→ **EXERCISE**:
Return each record word for word, keeping none of its pictures.

→ **ENTRIES SUPPLIED**:

--*--

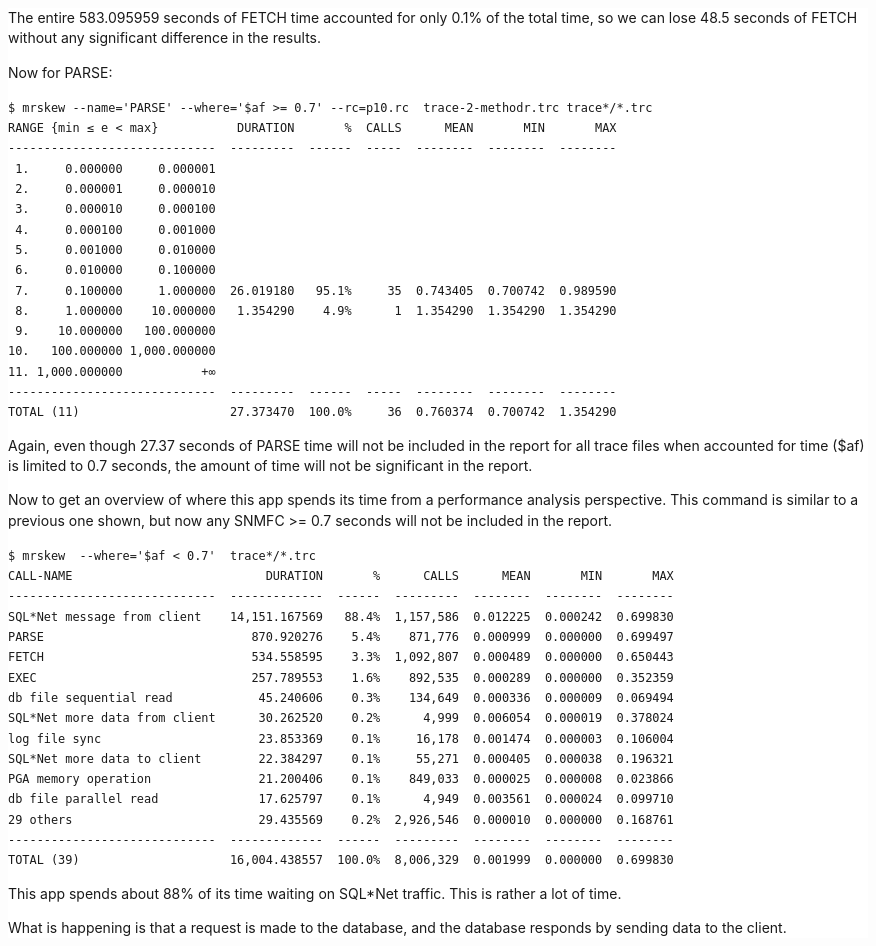 The entire 583.095959 seconds of FETCH time accounted for only 0.1% of the total time, so we can lose 48.5 seconds of FETCH without any significant difference in the results.

Now for PARSE:

```text
$ mrskew --name='PARSE' --where='$af >= 0.7' --rc=p10.rc  trace-2-methodr.trc trace*/*.trc
RANGE {min ≤ e < max}           DURATION       %  CALLS      MEAN       MIN       MAX
-----------------------------  ---------  ------  -----  --------  --------  --------
 1.     0.000000     0.000001
 2.     0.000001     0.000010
 3.     0.000010     0.000100
 4.     0.000100     0.001000
 5.     0.001000     0.010000
 6.     0.010000     0.100000
 7.     0.100000     1.000000  26.019180   95.1%     35  0.743405  0.700742  0.989590
 8.     1.000000    10.000000   1.354290    4.9%      1  1.354290  1.354290  1.354290
 9.    10.000000   100.000000
10.   100.000000 1,000.000000
11. 1,000.000000           +∞
-----------------------------  ---------  ------  -----  --------  --------  --------
TOTAL (11)                     27.373470  100.0%     36  0.760374  0.700742  1.354290
```

Again, even though 27.37 seconds of PARSE time will not be included in the report for all trace files when accounted for time ($af) is limited to 0.7 seconds, the amount of time will not be significant in the report.


Now to get an overview of where this app spends its time from a performance analysis perspective. This command is similar to a previous one shown, but now any SNMFC >= 0.7 seconds will not be included in the report.


```text
$ mrskew  --where='$af < 0.7'  trace*/*.trc
CALL-NAME                           DURATION       %      CALLS      MEAN       MIN       MAX
-----------------------------  -------------  ------  ---------  --------  --------  --------
SQL*Net message from client    14,151.167569   88.4%  1,157,586  0.012225  0.000242  0.699830
PARSE                             870.920276    5.4%    871,776  0.000999  0.000000  0.699497
FETCH                             534.558595    3.3%  1,092,807  0.000489  0.000000  0.650443
EXEC                              257.789553    1.6%    892,535  0.000289  0.000000  0.352359
db file sequential read            45.240606    0.3%    134,649  0.000336  0.000009  0.069494
SQL*Net more data from client      30.262520    0.2%      4,999  0.006054  0.000019  0.378024
log file sync                      23.853369    0.1%     16,178  0.001474  0.000003  0.106004
SQL*Net more data to client        22.384297    0.1%     55,271  0.000405  0.000038  0.196321
PGA memory operation               21.200406    0.1%    849,033  0.000025  0.000008  0.023866
db file parallel read              17.625797    0.1%      4,949  0.003561  0.000024  0.099710
29 others                          29.435569    0.2%  2,926,546  0.000010  0.000000  0.168761
-----------------------------  -------------  ------  ---------  --------  --------  --------
TOTAL (39)                     16,004.438557  100.0%  8,006,329  0.001999  0.000000  0.699830
```

This app spends about 88% of its time waiting on SQL\*Net traffic.  This is rather a lot of time.

What is happening is that a request is made to the database, and the database responds by sending data to the client. 
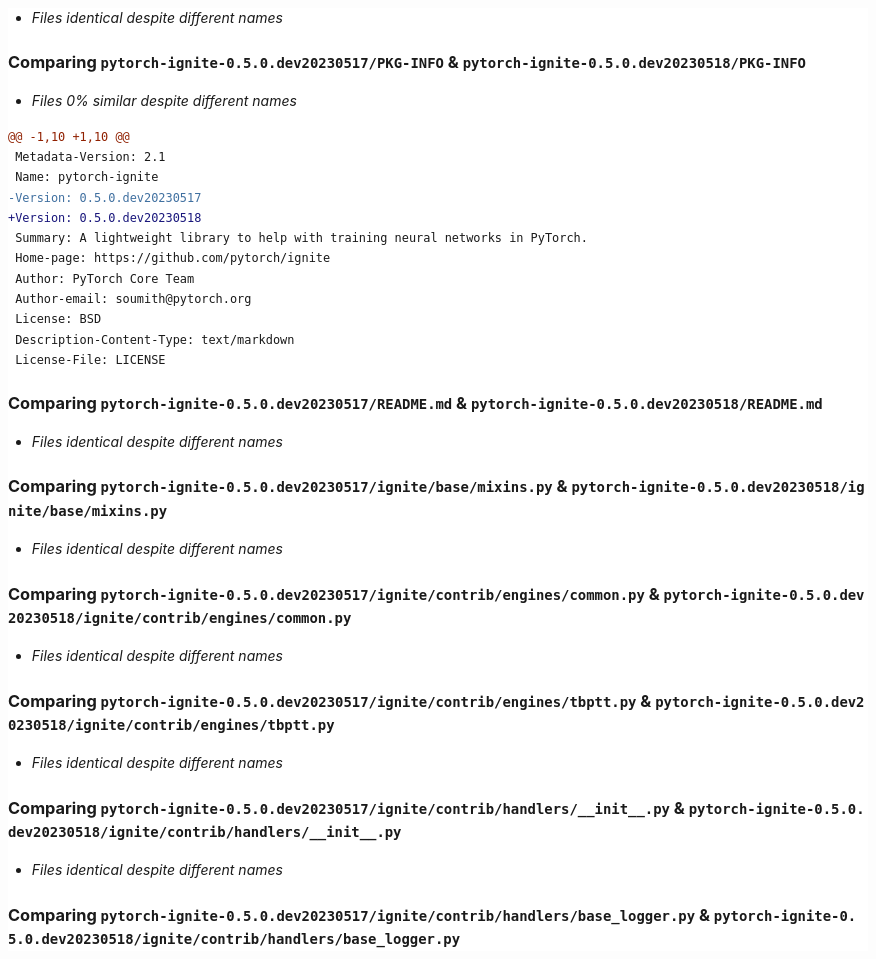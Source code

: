  * *Files identical despite different names*

### Comparing `pytorch-ignite-0.5.0.dev20230517/PKG-INFO` & `pytorch-ignite-0.5.0.dev20230518/PKG-INFO`

 * *Files 0% similar despite different names*

```diff
@@ -1,10 +1,10 @@
 Metadata-Version: 2.1
 Name: pytorch-ignite
-Version: 0.5.0.dev20230517
+Version: 0.5.0.dev20230518
 Summary: A lightweight library to help with training neural networks in PyTorch.
 Home-page: https://github.com/pytorch/ignite
 Author: PyTorch Core Team
 Author-email: soumith@pytorch.org
 License: BSD
 Description-Content-Type: text/markdown
 License-File: LICENSE
```

### Comparing `pytorch-ignite-0.5.0.dev20230517/README.md` & `pytorch-ignite-0.5.0.dev20230518/README.md`

 * *Files identical despite different names*

### Comparing `pytorch-ignite-0.5.0.dev20230517/ignite/base/mixins.py` & `pytorch-ignite-0.5.0.dev20230518/ignite/base/mixins.py`

 * *Files identical despite different names*

### Comparing `pytorch-ignite-0.5.0.dev20230517/ignite/contrib/engines/common.py` & `pytorch-ignite-0.5.0.dev20230518/ignite/contrib/engines/common.py`

 * *Files identical despite different names*

### Comparing `pytorch-ignite-0.5.0.dev20230517/ignite/contrib/engines/tbptt.py` & `pytorch-ignite-0.5.0.dev20230518/ignite/contrib/engines/tbptt.py`

 * *Files identical despite different names*

### Comparing `pytorch-ignite-0.5.0.dev20230517/ignite/contrib/handlers/__init__.py` & `pytorch-ignite-0.5.0.dev20230518/ignite/contrib/handlers/__init__.py`

 * *Files identical despite different names*

### Comparing `pytorch-ignite-0.5.0.dev20230517/ignite/contrib/handlers/base_logger.py` & `pytorch-ignite-0.5.0.dev20230518/ignite/contrib/handlers/base_logger.py`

--*--

→ **OUTPUT FOR THIS TASK**:
 The entire 583.095959 seconds of FETCH time accounted for only 0.1% of the total time, so we can lose 48.5 seconds of FETCH without any significant difference in the results.

Now for PARSE:

```text
$ mrskew --name='PARSE' --where='$af >= 0.7' --rc=p10.rc  trace-2-methodr.trc trace*/*.trc
RANGE {min ≤ e < max}           DURATION       %  CALLS      MEAN       MIN       MAX
-----------------------------  ---------  ------  -----  --------  --------  --------
 1.     0.000000     0.000001
 2.     0.000001     0.000010
 3.     0.000010     0.000100
 4.     0.000100     0.001000
 5.     0.001000     0.010000
 6.     0.010000     0.100000
 7.     0.100000     1.000000  26.019180   95.1%     35  0.743405  0.700742  0.989590
 8.     1.000000    10.000000   1.354290    4.9%      1  1.354290  1.354290  1.354290
 9.    10.000000   100.000000
10.   100.000000 1,000.000000
11. 1,000.000000           +∞
-----------------------------  ---------  ------  -----  --------  --------  --------
TOTAL (11)                     27.373470  100.0%     36  0.760374  0.700742  1.354290
```

Again, even though 27.37 seconds of PARSE time will not be included in the report for all trace files when accounted for time ($af) is limited to 0.7 seconds, the amount of time will not be significant in the report.


Now to get an overview of where this app spends its time from a performance analysis perspective. This command is similar to a previous one shown, but now any SNMFC >= 0.7 seconds will not be included in the report.


```text
$ mrskew  --where='$af < 0.7'  trace*/*.trc
CALL-NAME                           DURATION       %      CALLS      MEAN       MIN       MAX
-----------------------------  -------------  ------  ---------  --------  --------  --------
SQL*Net message from client    14,151.167569   88.4%  1,157,586  0.012225  0.000242  0.699830
PARSE                             870.920276    5.4%    871,776  0.000999  0.000000  0.699497
FETCH                             534.558595    3.3%  1,092,807  0.000489  0.000000  0.650443
EXEC                              257.789553    1.6%    892,535  0.000289  0.000000  0.352359
db file sequential read            45.240606    0.3%    134,649  0.000336  0.000009  0.069494
SQL*Net more data from client      30.262520    0.2%      4,999  0.006054  0.000019  0.378024
log file sync                      23.853369    0.1%     16,178  0.001474  0.000003  0.106004
SQL*Net more data to client        22.384297    0.1%     55,271  0.000405  0.000038  0.196321
PGA memory operation               21.200406    0.1%    849,033  0.000025  0.000008  0.023866
db file parallel read              17.625797    0.1%      4,949  0.003561  0.000024  0.099710
29 others                          29.435569    0.2%  2,926,546  0.000010  0.000000  0.168761
-----------------------------  -------------  ------  ---------  --------  --------  --------
TOTAL (39)                     16,004.438557  100.0%  8,006,329  0.001999  0.000000  0.699830
```

This app spends about 88% of its time waiting on SQL\*Net traffic.  This is rather a lot of time.

What is happening is that a request is made to the database, and the database responds by sending data to the client. 
Source code

:  * *Files identical despite different names*

### Comparing `pytorch-ignite-0.5.0.dev20230517/PKG-INFO` & `pytorch-ignite-0.5.0.dev20230518/PKG-INFO`

 * *Files 0% similar despite different names*

```diff
@@ -1,10 +1,10 @@
 Metadata-Version: 2.1
 Name: pytorch-ignite
-Version: 0.5.0.dev20230517
+Version: 0.5.0.dev20230518
 Summary: A lightweight library to help with training neural networks in PyTorch.
 Home-page: https://github.com/pytorch/ignite
 Author: PyTorch Core Team
 Author-email: soumith@pytorch.org
 License: BSD
 Description-Content-Type: text/markdown
 License-File: LICENSE
```

### Comparing `pytorch-ignite-0.5.0.dev20230517/README.md` & `pytorch-ignite-0.5.0.dev20230518/README.md`

 * *Files identical despite different names*

### Comparing `pytorch-ignite-0.5.0.dev20230517/ignite/base/mixins.py` & `pytorch-ignite-0.5.0.dev20230518/ignite/base/mixins.py`

 * *Files identical despite different names*

### Comparing `pytorch-ignite-0.5.0.dev20230517/ignite/contrib/engines/common.py` & `pytorch-ignite-0.5.0.dev20230518/ignite/contrib/engines/common.py`

 * *Files identical despite different names*

### Comparing `pytorch-ignite-0.5.0.dev20230517/ignite/contrib/engines/tbptt.py` & `pytorch-ignite-0.5.0.dev20230518/ignite/contrib/engines/tbptt.py`

 * *Files identical despite different names*

### Comparing `pytorch-ignite-0.5.0.dev20230517/ignite/contrib/handlers/__init__.py` & `pytorch-ignite-0.5.0.dev20230518/ignite/contrib/handlers/__init__.py`

 * *Files identical despite different names*

### Comparing `pytorch-ignite-0.5.0.dev20230517/ignite/contrib/handlers/base_logger.py` & `pytorch-ignite-0.5.0.dev20230518/ignite/contrib/handlers/base_logger.py`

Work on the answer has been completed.